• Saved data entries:
+===+

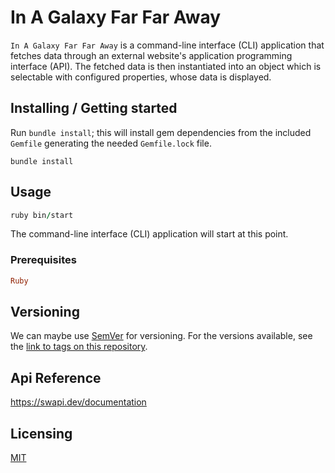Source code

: # In A Galaxy Far Far Away

`In A Galaxy Far Far Away` is a command-line interface (CLI) application that fetches data through an external website's application programming interface (API). The fetched data is then instantiated into an object which is selectable with configured properties, whose data is displayed.

## Installing / Getting started

Run `bundle install`; this will install gem dependencies from the included `Gemfile` generating the needed `Gemfile.lock` file.

`bundle install`

## Usage

```ruby
ruby bin/start  
```

The command-line interface (CLI) application will start at this point.

### Prerequisites

```ruby
Ruby
```

## Versioning

We can maybe use [SemVer](http://semver.org/) for versioning. For the versions available, see the [link to tags on this repository](/tags).

## Api Reference

https://swapi.dev/documentation

## Licensing

[MIT](https://choosealicense.com/licenses/mit/)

+===+

• To do: A single number, please: the count of lines above that contain the string "application".

• Final answer: 2